Early on Monday, chip industry website SemiAccurate reported that Intel has "pulled the plug" on its 10-nanometer (10nm) manufacturing process. "For several years now SemiAccurate has been saying the the 10nm process as proposed by Intel would never be financially viable," wrote SemiAccurate's Charlie Demerjian. "Now we are hearing from trusted moles that the process is indeed dead and that is a good thing for Intel."
However, around mid-day, Intel denied the report via Twitter.
AMD (AMD) - Get Report shares were up as much as 8.1% in Monday trading prior to Intel's denial, after having dropped over 11% on Friday. They're now up 4.1% to $24.65, while Intel is up 1.8% to $44.79. Earlier today, the company received an upgrade to Buy from Nomura that (among other things) expressed optimism about its planned 10nm production ramp.
Had Intel shuttered its 10nm efforts, it would have represented a fresh setback for a company that has seen its longtime manufacturing process lead evaporate thanks to delays with its 10nm process.
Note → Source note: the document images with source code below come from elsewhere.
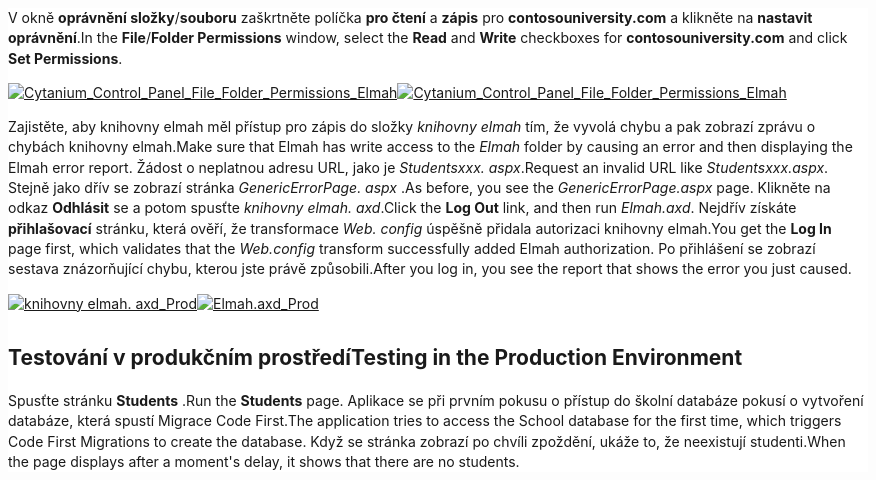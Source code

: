 <span data-ttu-id="e5ee7-236">V okně **oprávnění složky**/**souboru** zaškrtněte políčka **pro čtení** a **zápis** pro **contosouniversity.com** a klikněte na **nastavit oprávnění**.</span><span class="sxs-lookup"><span data-stu-id="e5ee7-236">In the **File**/**Folder Permissions** window, select the **Read** and **Write** checkboxes for **contosouniversity.com** and click **Set Permissions**.</span></span>

<span data-ttu-id="e5ee7-237">[![Cytanium_Control_Panel_File_Folder_Permissions_Elmah](deployment-to-a-hosting-provider-deploying-to-the-production-environment-7-of-12/_static/image39.png)](deployment-to-a-hosting-provider-deploying-to-the-production-environment-7-of-12/_static/image38.png)</span><span class="sxs-lookup"><span data-stu-id="e5ee7-237">[![Cytanium_Control_Panel_File_Folder_Permissions_Elmah](deployment-to-a-hosting-provider-deploying-to-the-production-environment-7-of-12/_static/image39.png)](deployment-to-a-hosting-provider-deploying-to-the-production-environment-7-of-12/_static/image38.png)</span></span>

<span data-ttu-id="e5ee7-238">Zajistěte, aby knihovny elmah měl přístup pro zápis do složky *knihovny elmah* tím, že vyvolá chybu a pak zobrazí zprávu o chybách knihovny elmah.</span><span class="sxs-lookup"><span data-stu-id="e5ee7-238">Make sure that Elmah has write access to the *Elmah* folder by causing an error and then displaying the Elmah error report.</span></span> <span data-ttu-id="e5ee7-239">Žádost o neplatnou adresu URL, jako je *Studentsxxx. aspx*.</span><span class="sxs-lookup"><span data-stu-id="e5ee7-239">Request an invalid URL like *Studentsxxx.aspx*.</span></span> <span data-ttu-id="e5ee7-240">Stejně jako dřív se zobrazí stránka *GenericErrorPage. aspx* .</span><span class="sxs-lookup"><span data-stu-id="e5ee7-240">As before, you see the *GenericErrorPage.aspx* page.</span></span> <span data-ttu-id="e5ee7-241">Klikněte na odkaz **Odhlásit** se a potom spusťte *knihovny elmah. axd*.</span><span class="sxs-lookup"><span data-stu-id="e5ee7-241">Click the **Log Out** link, and then run *Elmah.axd*.</span></span> <span data-ttu-id="e5ee7-242">Nejdřív získáte **přihlašovací** stránku, která ověří, že transformace *Web. config* úspěšně přidala autorizaci knihovny elmah.</span><span class="sxs-lookup"><span data-stu-id="e5ee7-242">You get the **Log In** page first, which validates that the *Web.config* transform successfully added Elmah authorization.</span></span> <span data-ttu-id="e5ee7-243">Po přihlášení se zobrazí sestava znázorňující chybu, kterou jste právě způsobili.</span><span class="sxs-lookup"><span data-stu-id="e5ee7-243">After you log in, you see the report that shows the error you just caused.</span></span>

<span data-ttu-id="e5ee7-244">[![knihovny elmah. axd_Prod](deployment-to-a-hosting-provider-deploying-to-the-production-environment-7-of-12/_static/image41.png)](deployment-to-a-hosting-provider-deploying-to-the-production-environment-7-of-12/_static/image40.png)</span><span class="sxs-lookup"><span data-stu-id="e5ee7-244">[![Elmah.axd_Prod](deployment-to-a-hosting-provider-deploying-to-the-production-environment-7-of-12/_static/image41.png)](deployment-to-a-hosting-provider-deploying-to-the-production-environment-7-of-12/_static/image40.png)</span></span>

## <a name="testing-in-the-production-environment"></a><span data-ttu-id="e5ee7-245">Testování v produkčním prostředí</span><span class="sxs-lookup"><span data-stu-id="e5ee7-245">Testing in the Production Environment</span></span>

<span data-ttu-id="e5ee7-246">Spusťte stránku **Students** .</span><span class="sxs-lookup"><span data-stu-id="e5ee7-246">Run the **Students** page.</span></span> <span data-ttu-id="e5ee7-247">Aplikace se při prvním pokusu o přístup do školní databáze pokusí o vytvoření databáze, která spustí Migrace Code First.</span><span class="sxs-lookup"><span data-stu-id="e5ee7-247">The application tries to access the School database for the first time, which triggers Code First Migrations to create the database.</span></span> <span data-ttu-id="e5ee7-248">Když se stránka zobrazí po chvíli zpoždění, ukáže to, že neexistují studenti.</span><span class="sxs-lookup"><span data-stu-id="e5ee7-248">When the page displays after a moment's delay, it shows that there are no students.</span></span>
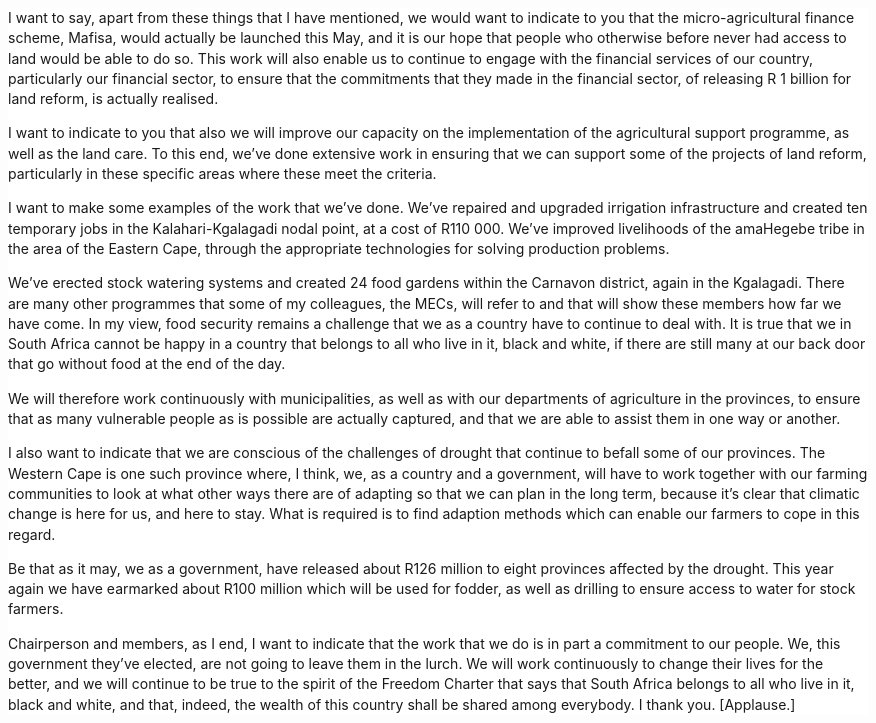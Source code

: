 I want to say, apart from these things that I have mentioned, we would want
to indicate to you that the micro-agricultural finance scheme, Mafisa,
would actually be launched this May, and it is our hope that people who
otherwise before never had access to land would be able to do so.
This work will also enable us to continue to engage with the financial
services of our country, particularly our financial sector, to ensure that
the commitments that they made in the financial sector, of releasing R 1
billion for land reform, is actually realised.

I want to indicate to you that also we will improve our capacity on the
implementation of the agricultural support programme, as well as the land
care. To this end, we’ve done extensive work in ensuring that we can
support some of the projects of land reform, particularly in these specific
areas where these meet the criteria.

I want to make some examples of the work that we’ve done. We’ve repaired
and upgraded irrigation infrastructure and created ten temporary jobs in
the Kalahari-Kgalagadi nodal point, at a cost of R110 000. We’ve improved
livelihoods of the amaHegebe tribe in the area of the Eastern Cape, through
the appropriate technologies for solving production problems.

We’ve erected stock watering systems and created 24 food gardens within the
Carnavon district, again in the Kgalagadi. There are many other programmes
that some of my colleagues, the MECs, will refer to and that will show
these members how far we have come.
In my view, food security remains a challenge that we as a country have to
continue to deal with. It is true that we in South Africa cannot be happy
in a country that belongs to all who live in it, black and white, if there
are still many at our back door that go without food at the end of the day.

We will therefore work continuously with municipalities, as well as with
our departments of agriculture in the provinces, to ensure that as many
vulnerable people as is possible are actually captured, and that we are
able to assist them in one way or another.

I also want to indicate that we are conscious of the challenges of drought
that continue to befall some of our provinces. The Western Cape is one such
province where, I think, we, as a country and a government, will have to
work together with our farming communities to look at what other ways there
are of adapting so that we can plan in the long term, because it’s clear
that climatic change is here for us, and here to stay. What is required is
to find adaption methods which can enable our farmers to cope in this
regard.

Be that as it may, we as a government, have released about R126 million to
eight provinces affected by the drought. This year again we have earmarked
about R100 million which will be used for fodder, as well as drilling to
ensure access to water for stock farmers.

Chairperson and members, as I end, I want to indicate that the work that we
do is in part a commitment to our people. We, this government they’ve
elected, are not going to leave them in the lurch. We will work
continuously to change their lives for the better, and we will continue to
be true to the spirit of the Freedom Charter that says that South Africa
belongs to all who live in it, black and white, and that, indeed, the
wealth of this country shall be shared among everybody. I thank you.
[Applause.]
Intel originally expected to start mass-producing 10nm CPUs in 2016, but now doesn't expect to do so until 2019.
During its July earnings call, Intel forecast that PCs containing 10nm CPUs would be available in volume during the 2019 holiday season. 10nm server CPUs aren't expected until 2020. The company recently launched its first 9th-generation Core CPUs; like Intel's 5th, 6th, 7th and 8th-gen Core CPUs, they rely on its older 14nm manufacturing process node.
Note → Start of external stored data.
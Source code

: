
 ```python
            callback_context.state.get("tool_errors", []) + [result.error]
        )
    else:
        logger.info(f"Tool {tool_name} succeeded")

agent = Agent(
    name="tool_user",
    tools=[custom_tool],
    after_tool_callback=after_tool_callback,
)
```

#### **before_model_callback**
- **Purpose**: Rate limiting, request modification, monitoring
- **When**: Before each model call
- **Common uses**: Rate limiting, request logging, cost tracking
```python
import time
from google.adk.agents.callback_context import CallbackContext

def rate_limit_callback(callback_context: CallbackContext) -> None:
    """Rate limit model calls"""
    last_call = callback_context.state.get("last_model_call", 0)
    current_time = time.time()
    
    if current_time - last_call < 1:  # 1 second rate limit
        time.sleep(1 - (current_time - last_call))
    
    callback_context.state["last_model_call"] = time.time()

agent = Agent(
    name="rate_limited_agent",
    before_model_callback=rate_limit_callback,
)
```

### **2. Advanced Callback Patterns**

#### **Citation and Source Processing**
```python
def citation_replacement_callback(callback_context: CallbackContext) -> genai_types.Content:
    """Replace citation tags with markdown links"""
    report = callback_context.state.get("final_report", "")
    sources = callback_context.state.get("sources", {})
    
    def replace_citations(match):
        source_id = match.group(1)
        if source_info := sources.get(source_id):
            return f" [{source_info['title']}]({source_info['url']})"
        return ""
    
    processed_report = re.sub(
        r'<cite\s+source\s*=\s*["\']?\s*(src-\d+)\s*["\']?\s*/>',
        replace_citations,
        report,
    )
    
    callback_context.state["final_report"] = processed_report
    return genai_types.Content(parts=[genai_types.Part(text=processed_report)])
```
With top chip contract manufacturer (foundry) Taiwan Semiconductor (TSM) - Get Report having begun volume production for a 7nm process that's seen as competitive with Intel's 10nm process, Intel's 10nm delays have created an opening for Intel rivals relying on TSMC, such as AMD, Qualcomm (QCOM) - Get Report and Xilinx (XLNX) - Get Report . AMD has begun sampling 7nm server CPUs and GPUs, and many expect the company to unveil its first 7nm PC chips in January at the CES trade show, where CEO Lisa Su is giving a keynote.
AMD's Q3 report arrives on Wednesday afternoon, and Intel's on Thursday afternoon.